* _INSTRUCTIONS FOR THE TASK_
Output the line containing "interface of StopAnalyzer" and all subsequent lines of the listing below, copied exactly, with no other lines.

* _PROVIDED RECORDS_
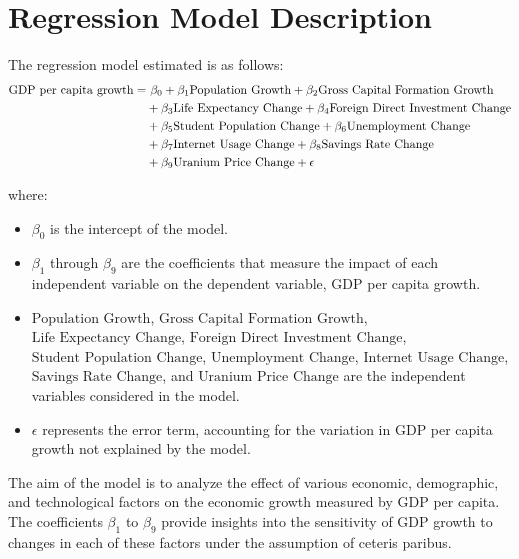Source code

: \documentclass[12pt]{article}  %
\begin{document}
\section*{Regression Model Description}

The regression model estimated is as follows:
\begin{align}
\text{GDP per capita growth} = & \ \beta_0 + \beta_1 \text{Population Growth} + \beta_2 \text{Gross Capital Formation Growth} \notag \\
& + \beta_3 \text{Life Expectancy Change} + \beta_4 \text{Foreign Direct Investment Change} \notag \\
& + \beta_5 \text{Student Population Change} + \beta_6 \text{Unemployment Change} \notag \\
& + \beta_7 \text{Internet Usage Change} + \beta_8 \text{Savings Rate Change} \notag \\
& + \beta_9 \text{Uranium Price Change} + \epsilon \notag
\end{align}

where:
\begin{itemize}
    \item $\beta_0$ is the intercept of the model.
    \item $\beta_1$ through $\beta_9$ are the coefficients that measure the impact of each independent variable on the dependent variable, GDP per capita growth.
    \item $\text{Population Growth}$, $\text{Gross Capital Formation Growth}$, $\text{Life Expectancy Change}$, $\text{Foreign Direct Investment Change}$, $\text{Student Population Change}$, $\text{Unemployment Change}$, $\text{Internet Usage Change}$, $\text{Savings Rate Change}$, and $\text{Uranium Price Change}$ are the independent variables considered in the model.
    \item $\epsilon$ represents the error term, accounting for the variation in GDP per capita growth not explained by the model.
\end{itemize}

The aim of the model is to analyze the effect of various economic, demographic, and technological factors on the economic growth measured by GDP per capita. The coefficients $\beta_1$ to $\beta_9$ provide insights into the sensitivity of GDP growth to changes in each of these factors under the assumption of ceteris paribus.
\end{document}
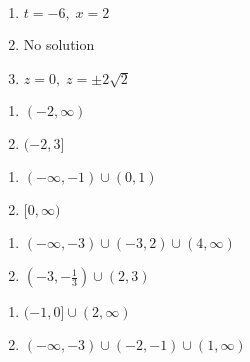 \documentclass{ximera}
\begin{document}
\begin{multicols}{3}
\begin{enumerate}
\setcounter{enumi}{\value{HW}}

\item $t = -6, \; x = 2$
\item No solution
\item $z = 0, \; z = \pm 2\sqrt{2}$

\setcounter{HW}{\value{enumi}}
\end{enumerate}
\end{multicols}

\begin{multicols}{2}
\begin{enumerate}
\setcounter{enumi}{\value{HW}}

\item $(-2, \infty)$
\item $(-2, 3]$

\setcounter{HW}{\value{enumi}}
\end{enumerate}
\end{multicols}

\begin{multicols}{2}
\begin{enumerate}
\setcounter{enumi}{\value{HW}}


\item $(-\infty, -1) \cup (0, 1)$
\item $[0, \infty)$

\setcounter{HW}{\value{enumi}}
\end{enumerate}
\end{multicols}

\begin{multicols}{2}
\begin{enumerate}
\setcounter{enumi}{\value{HW}}

\item $(-\infty, -3) \cup (-3,2) \cup (4, \infty)$
\item $\left(-3, -\frac{1}{3} \right) \cup (2,3)$

\setcounter{HW}{\value{enumi}}
\end{enumerate}
\end{multicols}

\begin{multicols}{2}
\begin{enumerate}
\setcounter{enumi}{\value{HW}}

\item $(-1,0] \cup (2, \infty)$
\item $(-\infty, -3) \cup (-2, -1) \cup (1, \infty)$

\setcounter{HW}{\value{enumi}}
\end{enumerate}
\end{multicols}
\end{document}
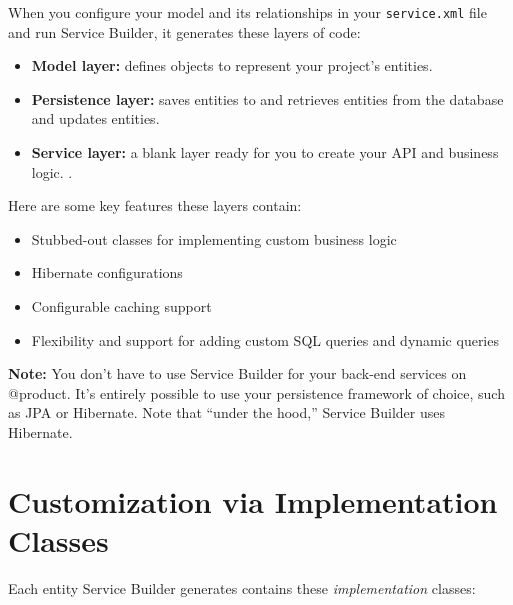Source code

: When you configure your model and its relationships in your
\texttt{service.xml} file and run Service Builder, it generates these
layers of code:

\begin{itemize}
\item
  \textbf{Model layer:} defines objects to represent your project's
  entities.
\item
  \textbf{Persistence layer:} saves entities to and retrieves entities
  from the database and updates entities.
\item
  \textbf{Service layer:} a blank layer ready for you to create your API
  and business logic. .
\end{itemize}

Here are some key features these layers contain:

\begin{itemize}
\item
  Stubbed-out classes for implementing custom business logic
\item
  Hibernate configurations
\item
  Configurable caching support
\item
  Flexibility and support for adding custom SQL queries and dynamic
  queries
\end{itemize}

\noindent\hrulefill

\textbf{Note:} You don't have to use Service Builder for your back-end
services on @product. It's entirely possible to use your persistence
framework of choice, such as JPA or Hibernate. Note that ``under the
hood,'' Service Builder uses Hibernate.

\noindent\hrulefill

\section{Customization via Implementation
Classes}\label{customization-via-implementation-classes}

Each entity Service Builder generates contains these
\emph{implementation} classes:

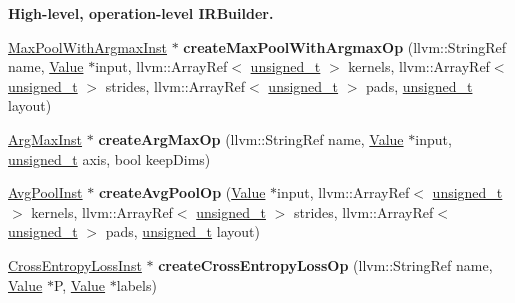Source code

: \begin{Indent}\textbf{ High-\/level, operation-\/level I\+R\+Builder.}\par
\begin{DoxyCompactItemize}
\item 
\mbox{\label{classglow_1_1_i_r_builder_a793289d737a4d74f2ca5d9020922105b}} 
\hyperlink{classglow_1_1_max_pool_with_argmax_inst}{Max\+Pool\+With\+Argmax\+Inst} $\ast$ {\bfseries create\+Max\+Pool\+With\+Argmax\+Op} (llvm\+::\+String\+Ref name, \hyperlink{classglow_1_1_value}{Value} $\ast$input, llvm\+::\+Array\+Ref$<$ \hyperlink{namespaceglow_a0ca574644e1e42ef193a9947fb4d8911}{unsigned\+\_\+t} $>$ kernels, llvm\+::\+Array\+Ref$<$ \hyperlink{namespaceglow_a0ca574644e1e42ef193a9947fb4d8911}{unsigned\+\_\+t} $>$ strides, llvm\+::\+Array\+Ref$<$ \hyperlink{namespaceglow_a0ca574644e1e42ef193a9947fb4d8911}{unsigned\+\_\+t} $>$ pads, \hyperlink{namespaceglow_a0ca574644e1e42ef193a9947fb4d8911}{unsigned\+\_\+t} layout)
\item 
\mbox{\label{classglow_1_1_i_r_builder_a2f1e43764975c46f24883f41208c37ed}} 
\hyperlink{classglow_1_1_arg_max_inst}{Arg\+Max\+Inst} $\ast$ {\bfseries create\+Arg\+Max\+Op} (llvm\+::\+String\+Ref name, \hyperlink{classglow_1_1_value}{Value} $\ast$input, \hyperlink{namespaceglow_a0ca574644e1e42ef193a9947fb4d8911}{unsigned\+\_\+t} axis, bool keep\+Dims)
\item 
\mbox{\label{classglow_1_1_i_r_builder_a696640026207924a269d9ef0a8a287d1}} 
\hyperlink{classglow_1_1_avg_pool_inst}{Avg\+Pool\+Inst} $\ast$ {\bfseries create\+Avg\+Pool\+Op} (\hyperlink{classglow_1_1_value}{Value} $\ast$input, llvm\+::\+Array\+Ref$<$ \hyperlink{namespaceglow_a0ca574644e1e42ef193a9947fb4d8911}{unsigned\+\_\+t} $>$ kernels, llvm\+::\+Array\+Ref$<$ \hyperlink{namespaceglow_a0ca574644e1e42ef193a9947fb4d8911}{unsigned\+\_\+t} $>$ strides, llvm\+::\+Array\+Ref$<$ \hyperlink{namespaceglow_a0ca574644e1e42ef193a9947fb4d8911}{unsigned\+\_\+t} $>$ pads, \hyperlink{namespaceglow_a0ca574644e1e42ef193a9947fb4d8911}{unsigned\+\_\+t} layout)
\item 
\mbox{\label{classglow_1_1_i_r_builder_af6c38718346f32588deecf3759b9d5cd}} 
\hyperlink{classglow_1_1_cross_entropy_loss_inst}{Cross\+Entropy\+Loss\+Inst} $\ast$ {\bfseries create\+Cross\+Entropy\+Loss\+Op} (llvm\+::\+String\+Ref name, \hyperlink{classglow_1_1_value}{Value} $\ast$P, \hyperlink{classglow_1_1_value}{Value} $\ast$labels)

\end{DoxyCompactItemize}
\end{Indent}
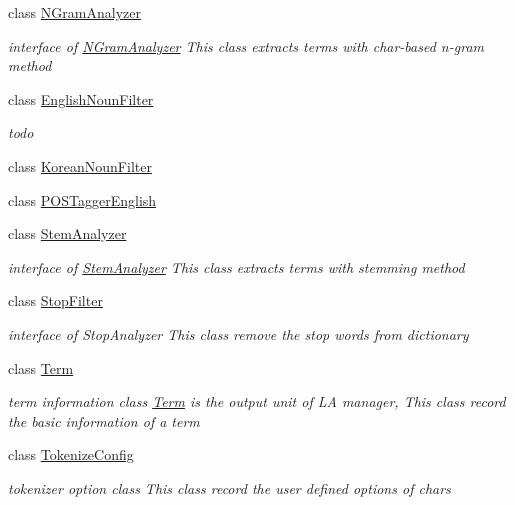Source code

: \begin{CompactItemize}
class \hyperlink{classla__manager_1_1NGramAnalyzer}{NGramAnalyzer}
\begin{CompactList}\small\item\em interface of \hyperlink{classla__manager_1_1NGramAnalyzer}{NGramAnalyzer} This class extracts terms with char-based n-gram method \item\end{CompactList}\item 
class \hyperlink{classla__manager_1_1EnglishNounFilter}{EnglishNounFilter}
\begin{CompactList}\small\item\em todo \item\end{CompactList}\item 
class \hyperlink{classla__manager_1_1KoreanNounFilter}{KoreanNounFilter}
\item 
class \hyperlink{classla__manager_1_1POSTaggerEnglish}{POSTaggerEnglish}
\item 
class \hyperlink{classla__manager_1_1StemAnalyzer}{StemAnalyzer}
\begin{CompactList}\small\item\em interface of \hyperlink{classla__manager_1_1StemAnalyzer}{StemAnalyzer} This class extracts terms with stemming method \item\end{CompactList}\item 
class \hyperlink{classla__manager_1_1StopFilter}{StopFilter}
\begin{CompactList}\small\item\em interface of StopAnalyzer This class remove the stop words from dictionary \item\end{CompactList}\item 
class \hyperlink{classla__manager_1_1Term}{Term}
\begin{CompactList}\small\item\em term information class \hyperlink{classla__manager_1_1Term}{Term} is the output unit of LA manager, This class record the basic information of a term \item\end{CompactList}\item 
class \hyperlink{classla__manager_1_1TokenizeConfig}{TokenizeConfig}
\begin{CompactList}\small\item\em tokenizer option class This class record the user defined options of chars \item\end{CompactList}\item 

\end{CompactItemize}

* _RESULT OF THE EXERCISE_
\begin{CompactList}\small\item\em interface of StopAnalyzer This class remove the stop words from dictionary \item\end{CompactList}\item 
class \hyperlink{classla__manager_1_1Term}{Term}
\begin{CompactList}\small\item\em term information class \hyperlink{classla__manager_1_1Term}{Term} is the output unit of LA manager, This class record the basic information of a term \item\end{CompactList}\item 
class \hyperlink{classla__manager_1_1TokenizeConfig}{TokenizeConfig}
\begin{CompactList}\small\item\em tokenizer option class This class record the user defined options of chars \item\end{CompactList}\item 

\end{CompactItemize}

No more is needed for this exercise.